Stand up straight…

26 03 2008

Ever one for cutting news, I thought I would just have a quick think about the recent concerns about armies and schools.

At my school we had, every year, a careers ‘festival’ (I am still not quite sure why it was so called, but anyway…). At this event there were at least a hundred different professions or universities represented by someone. One of which was the armed forces. Now I attended three of these events during my school life, the first was when I was 15. I considered myself old enough to not be ‘brainwashed’ by any of the careers which were on show there. I readily accepted that all came with the intention of pulling students into this career or that career. Maybe this explains why I have not found anything I really enjoyed doing yet, or maybe it doesn’t.

Anyway, the point is, I didn’t know anyone who absolutely knew what they wanted to do at that age. Nor did they a year later. Nor a year after that. Not completely at any rate. People have ideas of what field they might want to go into by the time they are 17, but not the actual job.

One of my mates was, when he was 16, dead keen to be in the navy. This eagerness continued through his school life, but he didn’t leave after his GCSE’s, and instead completed his A Levels. Now when I say dead keen, I really mean it. The navy stand was the only one he would ever go to, and he would spend ages and ages talking to the people about life in the navy. He was more than interested. Yet he didn’t join up after his GCSE’s. Someone talked him out of it, somehow.

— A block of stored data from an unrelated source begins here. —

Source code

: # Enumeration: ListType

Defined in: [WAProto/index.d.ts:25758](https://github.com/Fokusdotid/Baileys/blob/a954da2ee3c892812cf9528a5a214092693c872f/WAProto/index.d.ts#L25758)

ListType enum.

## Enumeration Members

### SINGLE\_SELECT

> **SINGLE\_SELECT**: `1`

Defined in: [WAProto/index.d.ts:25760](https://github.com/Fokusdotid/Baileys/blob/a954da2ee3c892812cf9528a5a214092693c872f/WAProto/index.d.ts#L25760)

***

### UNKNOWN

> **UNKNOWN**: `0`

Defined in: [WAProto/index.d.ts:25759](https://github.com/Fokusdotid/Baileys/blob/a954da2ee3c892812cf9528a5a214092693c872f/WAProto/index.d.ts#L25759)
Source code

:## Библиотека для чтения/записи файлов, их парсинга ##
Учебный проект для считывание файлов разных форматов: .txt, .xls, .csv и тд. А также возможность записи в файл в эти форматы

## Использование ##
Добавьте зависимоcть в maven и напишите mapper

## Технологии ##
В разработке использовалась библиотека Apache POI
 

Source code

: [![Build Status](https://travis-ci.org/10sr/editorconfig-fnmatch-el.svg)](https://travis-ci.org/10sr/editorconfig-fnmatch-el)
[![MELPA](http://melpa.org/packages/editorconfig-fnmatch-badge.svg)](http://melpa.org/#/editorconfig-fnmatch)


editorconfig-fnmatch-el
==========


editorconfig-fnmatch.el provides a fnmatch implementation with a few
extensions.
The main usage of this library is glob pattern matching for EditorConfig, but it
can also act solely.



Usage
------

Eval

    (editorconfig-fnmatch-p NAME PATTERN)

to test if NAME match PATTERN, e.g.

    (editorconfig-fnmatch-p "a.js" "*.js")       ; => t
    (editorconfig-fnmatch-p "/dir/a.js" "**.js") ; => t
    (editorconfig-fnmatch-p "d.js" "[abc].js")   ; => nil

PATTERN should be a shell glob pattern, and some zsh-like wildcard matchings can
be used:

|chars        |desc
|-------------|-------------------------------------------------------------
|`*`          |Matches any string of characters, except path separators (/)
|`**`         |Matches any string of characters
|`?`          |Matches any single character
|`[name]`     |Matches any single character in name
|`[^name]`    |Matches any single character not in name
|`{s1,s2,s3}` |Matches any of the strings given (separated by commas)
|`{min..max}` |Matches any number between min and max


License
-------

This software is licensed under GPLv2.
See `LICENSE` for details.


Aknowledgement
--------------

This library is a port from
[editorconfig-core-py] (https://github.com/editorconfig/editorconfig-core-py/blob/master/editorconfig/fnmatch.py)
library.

This friend is now studying business at uni, and, the last time I checked, has given up on a career in the armed forces in any capacity.

My point is that people change their minds. I mean, if I had stuck to my plan, I would be on my way to being an architect now. And, let me assure you, I’m not.

Because of this though, I agree that we should allow the army into schools to talk to people about future careers. To my mind it is the same as someone from a lawyers office, or a doctors practise, or a hairdressing salon coming and talking about their work. To me, the students need to know what is out there. The armed forces is a career that is out there. So it makes sense to let them talk about what they do.

Now I do disagree with the idea of people signing up at 16. That is too young for me. Let them sign up at 18 if they so wish, two years initial training, with the option to opt out at certain points is, to me, much better than the same thing began two years earlier. But I think that they should know about the options and reach a decision as they are growing up. Just like they know about what it is a hot- shot lawyer does, for example.

I do not buy into this whole ‘propaganda’ talk. I think it is part and parcel of society nowadays, and I’m sure desires to be a doctor for example are because of the ‘glamourous’ nature of the doctors that are on tv (the guy from Lost, for example). That is as bad, to me, as recruitment posters for the army which glamourise the work they do.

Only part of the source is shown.